What causes a person to react in such a self-destructive way and how can we keep ourselves from doing so? First a look at anger and what it is.

What is Anger?

Anger is an emotion. It is a reaction to a real or perceived threat. Our natural response to this emotion is rage. Physiologically, our heart rate speeds up. We may feel our cheeks become flushed and jaws clench. Some of us respond to the feeling of anger by slamming doors, confronting the person who we perceive to have caused our anger, or in this age of speedy computer technology, firing off an angry email. Those who easily fly off the handle are usually aware of this tendency and should take steps to react differently to adverse situations.

Why Control It?

At the least, anger can cause hurt feelings. It can also make us less productive at work by causing stress which in turn leads to illness and absenteeism. In severe situations, anger can spark physical violence.

We increasingly hear of instances of employees "losing it." Workplace violence has been on the rise in recent years. It is important to diffuse your anger before it goes too far. This is especially true in the workplace, where losing your temper can result in termination. When anger turns violent, you may find yourself facing legal action.

It is no surprise that anger can get out of hand. Anger blinds us to all but the focus of that anger. Ever heard the expression "I was so mad, I couldn't see straight." We must learn to use the energy created by our anger in a positive way. Rather that letting it get the best of us, we can channel our anger to make our needs known. That means turning our anger into assertion, not aggression.

How to Manage It

When faced with a situation that angers us, it is important to be proactive in dealing with it. Rather than let the anger get the best of us, we must get the best of it. We must take steps to get our anger under control. If that isn't possible, we must be able to determine that and walk away if necessary.

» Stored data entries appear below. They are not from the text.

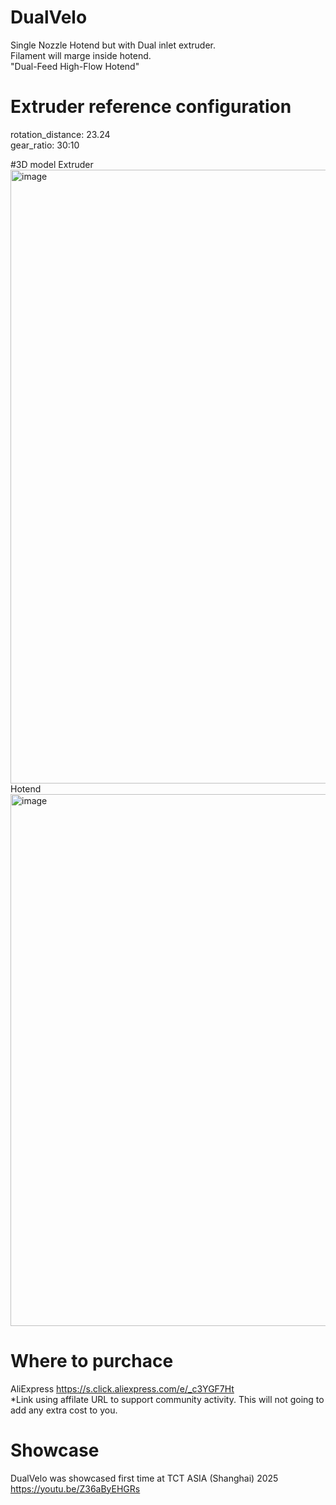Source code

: # DualVelo

Single Nozzle Hotend but with Dual inlet extruder.   
Filament will marge inside hotend.  
"Dual-Feed High-Flow Hotend" 

# Extruder reference configuration
rotation_distance: 23.24  
gear_ratio: 30:10  

#3D model
Extruder  
<img width="1242" height="982" alt="image" src="https://github.com/user-attachments/assets/452aa936-7f98-4261-8ff6-07ee6610158c" />  
Hotend  
<img width="1185" height="851" alt="image" src="https://github.com/user-attachments/assets/29c39c29-f079-4519-a93a-a2f618889ed7" />



# Where to purchace
AliExpress
https://s.click.aliexpress.com/e/_c3YGF7Ht  
*Link using affilate URL to support community activity. This will not going to add any extra cost to you.  

# Showcase
DualVelo was showcased first time at TCT ASIA (Shanghai) 2025  
https://youtu.be/Z36aByEHGRs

Dealing With The Anger of Others

Anger begets anger, which leads to conflict. When faced with another's wrath, it is a good idea to know how to deal with it. We must keep it from going further. In the workplace we are sometimes faced with hostile customers. It is vital to remember that, although a customer's tirade may be directed at you, the object of his or her emotion is probably the organization which you represent.

If you are a manager, you may also be forced to deal with the anger of your subordinates.

Again the object of anger may be your organization. You would be wise to determine its cause and defuse it before it turns violent.